As the wind blustered around us we pottered the morning away, a couple more boats arrived, winded and then found themselves moorings one behind us the other at the front. Mick made sure that things that couldn’t be tied down were removed from the roof and brought into the pram cover. We even wondered whether it would be best to take down and remove the pram cover and frame, but decided to make sure it was fully closed with all poppers firmly done up.
Gradually the morning turned red. Smoke and dust had been whipped up by Hurricane Ophelia and was having an effect on the sun. All very eerie and other worldly, just as it would be before an eclipse. But today it went on for far longer, hours.
Tilly had been allowed out first thing but probably because of the wind she came back after a short while. Huffy Fuffy blowing up your bum! No good that!! So we then had to spend the rest of the day with her shouting at the doors to be let out, by now the wind was getting stronger and we didn’t want her to be blown away, but you try explaining that to a cat who obviously had unfinished business to attend to.

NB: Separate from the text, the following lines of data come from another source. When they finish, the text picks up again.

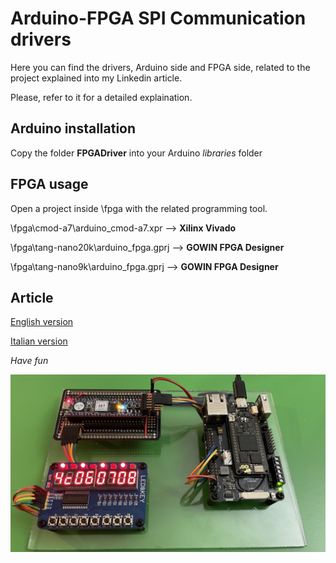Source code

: # Arduino-FPGA SPI Communication drivers
Here you can find the drivers, Arduino side and FPGA side, related to the project explained into my Linkedin article.

Please, refer to it for a detailed explaination.

## Arduino installation
Copy the folder **FPGADriver** into your Arduino *libraries* folder

## FPGA usage
Open a project inside \fpga with the related programming tool.

\fpga\cmod-a7\arduino_cmod-a7.xpr --> **Xilinx Vivado**

\fpga\tang-nano20k\arduino_fpga.gprj --> **GOWIN FPGA Designer**

\fpga\tang-nano9k\arduino_fpga.gprj --> **GOWIN FPGA Designer**

## Article

<a href="https://www.linkedin.com/pulse/arduino-pro-fpga-perfect-marriage-extreme-tasks-lets-how-nardella-mqfxf" target="_blank">English version</a>

<a href="https://www.linkedin.com/pulse/arduino-pro-fpga-un-matrimonio-perfetto-per-compiti-estremi-nardella-xos3f" target="_blank">Italian version</a>

*Have fun*

![](./img/prototype.jpg)
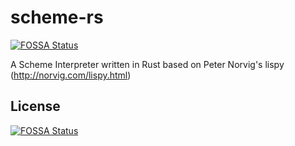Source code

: # scheme-rs
[![FOSSA Status](https://app.fossa.io/api/projects/git%2Bgithub.com%2Fsiutin%2Fscheme-rs.svg?type=shield)](https://app.fossa.io/projects/git%2Bgithub.com%2Fsiutin%2Fscheme-rs?ref=badge_shield)

A Scheme Interpreter written in Rust based on Peter Norvig's lispy (http://norvig.com/lispy.html)


## License
[![FOSSA Status](https://app.fossa.io/api/projects/git%2Bgithub.com%2Fsiutin%2Fscheme-rs.svg?type=large)](https://app.fossa.io/projects/git%2Bgithub.com%2Fsiutin%2Fscheme-rs?ref=badge_large)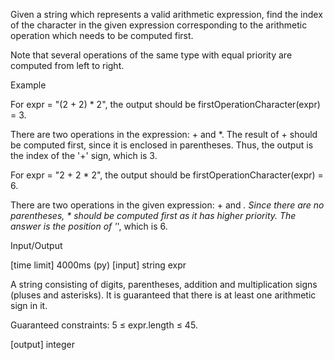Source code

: Given a string which represents a valid arithmetic expression, find the index of the character in the given expression corresponding to the arithmetic operation which needs to be computed first.

Note that several operations of the same type with equal priority are computed from left to right.

Example

For expr = "(2 + 2) * 2", the output should be
firstOperationCharacter(expr) = 3.

There are two operations in the expression: + and *. The result of + should be computed first, since it is enclosed in parentheses. Thus, the output is the index of the '+' sign, which is 3.

For expr = "2 + 2 * 2", the output should be
firstOperationCharacter(expr) = 6.

There are two operations in the given expression: + and *. Since there are no parentheses, * should be computed first as it has higher priority. The answer is the position of '*', which is 6.

Input/Output

[time limit] 4000ms (py)
[input] string expr

A string consisting of digits, parentheses, addition and multiplication signs (pluses and asterisks). It is guaranteed that there is at least one arithmetic sign in it.

Guaranteed constraints:
5 ≤ expr.length ≤ 45.

[output] integer
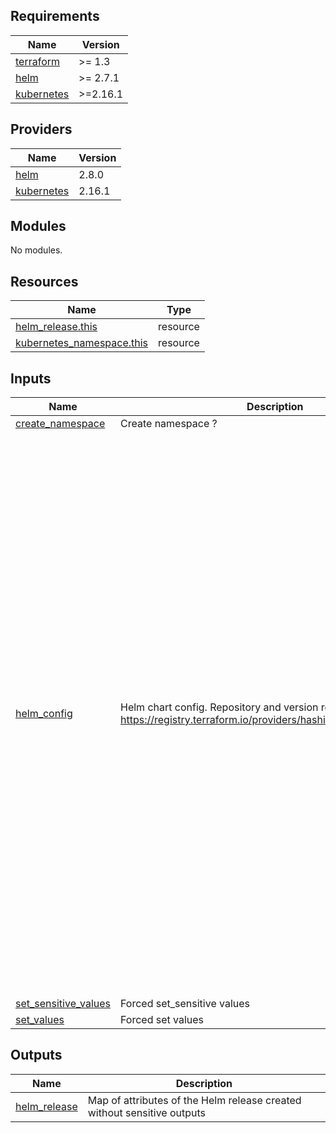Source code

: <!-- BEGIN_TF_DOCS -->
## Requirements

| Name | Version |
|------|---------|
| <a name="requirement_terraform"></a> [terraform](#requirement\_terraform) | >= 1.3 |
| <a name="requirement_helm"></a> [helm](#requirement\_helm) | >= 2.7.1 |
| <a name="requirement_kubernetes"></a> [kubernetes](#requirement\_kubernetes) | >=2.16.1 |

## Providers

| Name | Version |
|------|---------|
| <a name="provider_helm"></a> [helm](#provider\_helm) | 2.8.0 |
| <a name="provider_kubernetes"></a> [kubernetes](#provider\_kubernetes) | 2.16.1 |

## Modules

No modules.

## Resources

| Name | Type |
|------|------|
| [helm_release.this](https://registry.terraform.io/providers/hashicorp/helm/latest/docs/resources/release) | resource |
| [kubernetes_namespace.this](https://registry.terraform.io/providers/hashicorp/kubernetes/latest/docs/resources/namespace) | resource |

## Inputs

| Name | Description | Type | Default | Required |
|------|-------------|------|---------|:--------:|
| <a name="input_create_namespace"></a> [create\_namespace](#input\_create\_namespace) | Create namespace ? | `bool` | `false` | no |
| <a name="input_helm_config"></a> [helm\_config](#input\_helm\_config) | Helm chart config. Repository and version required. See https://registry.terraform.io/providers/hashicorp/helm/latest/docs | <pre>object(<br>    {<br>      name                       = string<br>      repository                 = optional(string)<br>      chart                      = string<br>      version                    = optional(string)<br>      timeout                    = optional(string, 300)<br>      values                     = optional(list(string))<br>      create_namespace           = optional(bool, false)<br>      namespace                  = string<br>      lint                       = optional(bool, false)<br>      description                = optional(string, "")<br>      repository_key_file        = optional(string, "")<br>      repository_cert_file       = optional(string, "")<br>      repository_username        = optional(string, "")<br>      repository_password        = optional(string, "")<br>      verify                     = optional(bool, false)<br>      keyring                    = optional(string, "")<br>      disable_webhooks           = optional(bool, false)<br>      reuse_values               = optional(bool, false)<br>      reset_values               = optional(bool, false)<br>      force_update               = optional(bool, false)<br>      recreate_pods              = optional(bool, false)<br>      cleanup_on_fail            = optional(bool, false)<br>      max_history                = optional(number, 0)<br>      atomic                     = optional(bool, false)<br>      skip_crds                  = optional(bool, false)<br>      render_subchart_notes      = optional(bool, true)<br>      disable_openapi_validation = optional(bool, false)<br>      wait                       = optional(bool, true)<br>      wait_for_jobs              = optional(bool, false)<br>      dependency_update          = optional(bool, false)<br>      replace                    = optional(bool, false)<br>      postrender                 = optional(string, "")<br>      set                        = optional(list(string))<br>      set_sensitive              = optional(list(string))<br>    }<br>  )</pre> | n/a | yes |
| <a name="input_set_sensitive_values"></a> [set\_sensitive\_values](#input\_set\_sensitive\_values) | Forced set\_sensitive values | `any` | `[]` | no |
| <a name="input_set_values"></a> [set\_values](#input\_set\_values) | Forced set values | `any` | `[]` | no |

## Outputs

| Name | Description |
|------|-------------|
| <a name="output_helm_release"></a> [helm\_release](#output\_helm\_release) | Map of attributes of the Helm release created without sensitive outputs |
<!-- END_TF_DOCS -->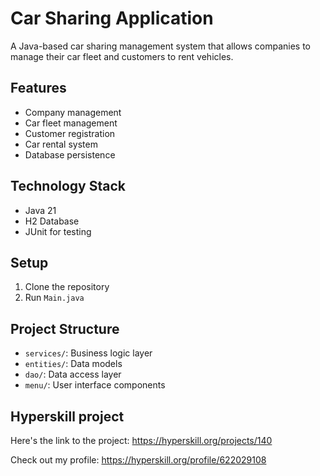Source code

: # Car Sharing Application

A Java-based car sharing management system that allows companies to manage their car fleet and customers to rent
vehicles.

## Features

- Company management
- Car fleet management
- Customer registration
- Car rental system
- Database persistence

## Technology Stack

- Java 21
- H2 Database
- JUnit for testing

## Setup

1. Clone the repository
2. Run `Main.java`

## Project Structure

- `services/`: Business logic layer
- `entities/`: Data models
- `dao/`: Data access layer
- `menu/`: User interface components

## Hyperskill project

Here's the link to the project: https://hyperskill.org/projects/140

Check out my profile: https://hyperskill.org/profile/622029108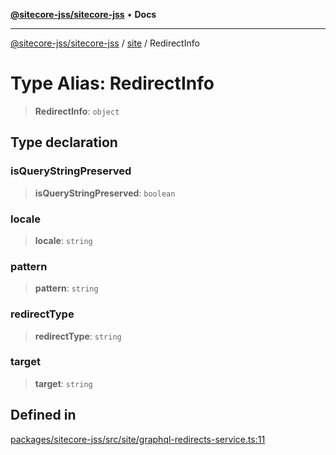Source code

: [**@sitecore-jss/sitecore-jss**](../../README.md) • **Docs**

***

[@sitecore-jss/sitecore-jss](../../README.md) / [site](../README.md) / RedirectInfo

# Type Alias: RedirectInfo

> **RedirectInfo**: `object`

## Type declaration

### isQueryStringPreserved

> **isQueryStringPreserved**: `boolean`

### locale

> **locale**: `string`

### pattern

> **pattern**: `string`

### redirectType

> **redirectType**: `string`

### target

> **target**: `string`

## Defined in

[packages/sitecore-jss/src/site/graphql-redirects-service.ts:11](https://github.com/Sitecore/jss/blob/aada8f2ba5c16b0e3ec15bd9f2808f35e24c280f/packages/sitecore-jss/src/site/graphql-redirects-service.ts#L11)
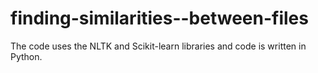 # finding-similarities--between-files
The code uses the NLTK and Scikit-learn libraries and code is written in Python.
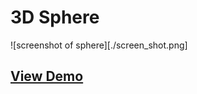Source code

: # 3D Sphere

![screenshot of sphere][./screen_shot.png]

## [View Demo](https://codepen.io/BrianDGLS/pen/dNpGqo)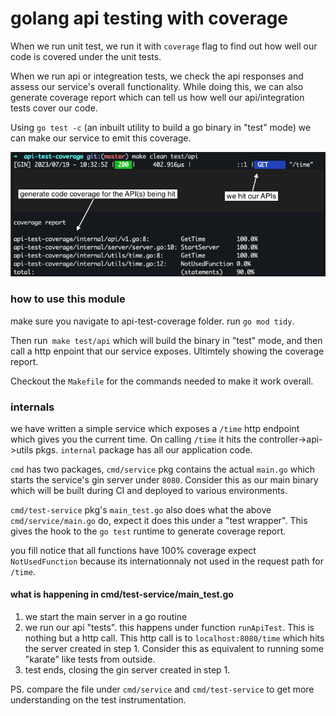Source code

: # golang api testing with coverage

When we run unit test, we run it with `coverage` flag to find out how well our code is covered under the unit tests.

When we run api or integreation tests, we check the api responses and assess our service's overall functionality. While doing this, we can also generate coverage report which can tell us how well our api/integration tests cover our code.

Using `go test -c` (an inbuilt utility to build a go binary in "test" mode) we can make our service to emit this coverage. 

![alt text](resources/code-coverage-screenshot.png)

### how to use this module
make sure you navigate to api-test-coverage folder. run `go mod tidy`. 

Then run` make test/api` which will build the binary in "test" mode, and then call a http enpoint that our service exposes. Ultimtely showing the coverage report.

Checkout the `Makefile` for the commands needed to make it work overall.

### internals
we have written a simple service which exposes a `/time` http endpoint which gives you the current time. On calling `/time` it hits the controller->api->utils pkgs. `internal` package has all our application code.

`cmd` has two packages, `cmd/service` pkg contains the actual `main.go` which starts the service's gin server under `8080`. Consider this as our main binary which will be built during CI and deployed to various environments. 

`cmd/test-service` pkg's `main_test.go` also does what the above `cmd/service/main.go` do, expect it does this under a "test wrapper". This gives the hook to the `go test` runtime to generate coverage report.

you fill notice that all functions have 100% coverage expect `NotUsedFunction` because its internationnaly not used in the request path for `/time`.

#### what is happening in cmd/test-service/main_test.go
1. we start the main server in a go routine
2. we run our api "tests". this happens under function `runApiTest`. This is nothing but a http call. This http call is to `localhost:8080/time` which hits the server created in step 1. Consider this as equivalent to running some "karate" like tests from outside.
3. test ends, closing the gin server created in step 1.

PS. compare the file under `cmd/service` and `cmd/test-service` to get more understanding on the test instrumentation.
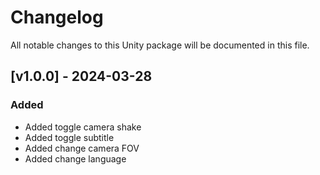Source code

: # Changelog

All notable changes to this Unity package will be documented in this file.



## [v1.0.0] - 2024-03-28

### Added

+ Added toggle camera shake
+ Added toggle subtitle
+ Added change camera FOV
+ Added change language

I walked up to Morrisons for a few bits and thought that the wind wasn’t so bad, I’ve certainly known it worse in Scarborough. A couple of hire boats had appeared and winded (most probably helped by the wind direction today) and then disappeared heading straight back into the wind. We wondered how many boats had taken refuge on the other side of the tunnel, so went for a walk. Much to our surprise there were no boats there. The sun had now returned to it’s normal colour and the skies were blue, so we decided to walk along the hill to do a circle back to the boat.
From above the tunnel there were great views across the valleys and all those trees. Our route brought us to the road into Leek, from there we followed the feeder channel back to the end of the canal. Quite windy, but nothing extreme. We settled down for the rest of the afternoon and evening. We found that the volume on the TV gradually had to be turned up, then running the engine helped to block out the now howling gale outside. Suspect nobody would have noticed should we have left it running past 8pm. Mick every now and then went into the pram cover with a torch to check that all was okay. The plank and poles vibrated on their rack for much of the evening despite being tied down. Thank goodness we’d found a good silted up bit of canal to sit out the storm in. Not quite into the side and on a soft bottom Oleanna sat quite happily, not able to bump the armco and no fenders were needed. All we got was the occasional rocking as the cabin side tilted in the gusts.
0 locks, 0 miles, 1 red sun, 1 eerie day, 6 apples, 5 bananas, 4 toilet rolls, 1 bum needing protection, 1 shouting cat, 1 ghost train, 1 diddy feeder, 2 portions Lasagne, 3 glasses each, 7th bag completed, 6/7 hours of major wind.